U.S. Army veteran Marty Armstrong was living in Tennessee when he first heard about Veterans Manor Apartments in Milwaukee’s Concordia neighborhood. Despite the distance, he applied to live in one of the 52 single-unit apartments available.
“It’s just a blessing — that’s all I can say — to come from some 500 miles away,” said Armstrong. “It has really opened up a lot of doors; there’s a lot of help here.”
For 50 years, the corner of 35th Street and West Wisconsin Avenue sat vacant and littered with garbage. It now hosts a four-story, supportive living facility that is home to veterans, both men and women, from various backgrounds and locales.
“Veterans Manor is the only building of its kind,” said Tonya Jones, the facility’s property manager, who herself is in the Army Reserves.
The facility, which opened on Memorial Day in 2011, cares for both the physical and mental health of the residents, Jones said. It offers residents services such as an on-site counselor, weekly Alcoholics Anonymous meetings and access to the U.S. Department of Veterans Affairs, which provides health care and federal benefits.
“It brings together in a community a set of people with a common set of experiences to live together, and have on-site support right there when they hit various road bumps in life,” said Joseph Thomae, asset manger at Cardinal Capital Management, a company that develops affordable housing.
The building has a huge lobby, a community room, indoor parking, laundry rooms on every floor and many other amenities. Each floor is painted a different color so residents with memory problems have an easier time finding their way around the building.
Living in a community that focuses on their needs and offers services has proven beneficial to those who call Veterans Manor home.
“I like living with other veterans because we have been through the same thing,” Armstrong said. “It gives you a sense of respect and a little closeness.”
Jonathan Rhodes, another Army veteran, agreed.
His daughter lived with him in his Veterans Manor apartment for a week when she moved from Texas to Milwaukee. He was happy to be able to share his new home.
Veterans Manor came about as a partnership between Cardinal Capital and the Center for Veterans Issues, a nonprofit that works to provide services for those who have been in the armed forces. Erich Schwenker, president of Cardinal Capital, said it was a “tax-credit” project, which means that getting the funds to build was a complex process.

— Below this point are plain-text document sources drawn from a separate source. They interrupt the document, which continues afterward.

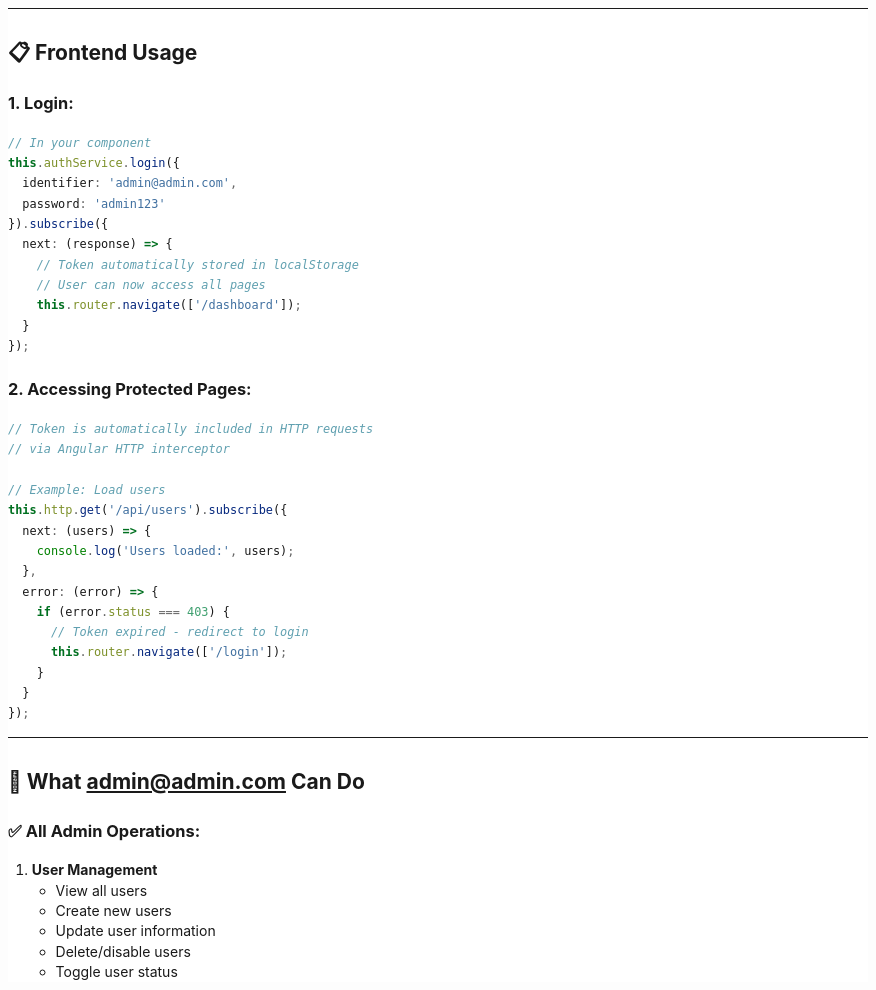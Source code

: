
 ```json
```

---

## 📋 Frontend Usage

### **1. Login:**
```typescript
// In your component
this.authService.login({ 
  identifier: 'admin@admin.com', 
  password: 'admin123' 
}).subscribe({
  next: (response) => {
    // Token automatically stored in localStorage
    // User can now access all pages
    this.router.navigate(['/dashboard']);
  }
});
```

### **2. Accessing Protected Pages:**
```typescript
// Token is automatically included in HTTP requests
// via Angular HTTP interceptor

// Example: Load users
this.http.get('/api/users').subscribe({
  next: (users) => {
    console.log('Users loaded:', users);
  },
  error: (error) => {
    if (error.status === 403) {
      // Token expired - redirect to login
      this.router.navigate(['/login']);
    }
  }
});
```

---

## 🚀 What admin@admin.com Can Do

### **✅ All Admin Operations:**

1. **User Management**
   - View all users
   - Create new users
   - Update user information
   - Delete/disable users
   - Toggle user status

Schwenker said that applying for a tax credit requires six levels of financing, and developers must come up with anywhere from $100,000 to $600,000.
In addition to receiving funding through tax credits, Veterans Manor received help from Marquette University High School, the Potawatomi Nation and Harley Davidson, Thomae and Schwenker said.
“Lots of people have stepped up to make sure this building works,” Schwenker said.
In return, Veterans Manor is reaching out to the community by building a public eatery, Troop Café, at the back of the building. The food will be prepared in the commercial kitchen in Veterans Manor and the café will be staffed by individuals from the Milwaukee Center for Independence, which helps provide jobs for people with special needs, Jones said.
“Troop Café will bring to the neighborhood a first-rate source of affordable, nutritious meals that maybe didn’t exist in the neighborhood,” Schwenker said.
The partnership between Cardinal Capital and the Center for Veterans Issues does not stop at Veterans Manor, Schwenker said. They plan to collaborate in the near future on a second apartment building for veterans.
“Hopefully, this building takes off the way we want it to and we can go global,” said Jones.
Added Armstrong, “It would be nice if they put up more Veterans Manors in the city of Milwaukee because there are a lot of homeless vets that have nowhere to go.”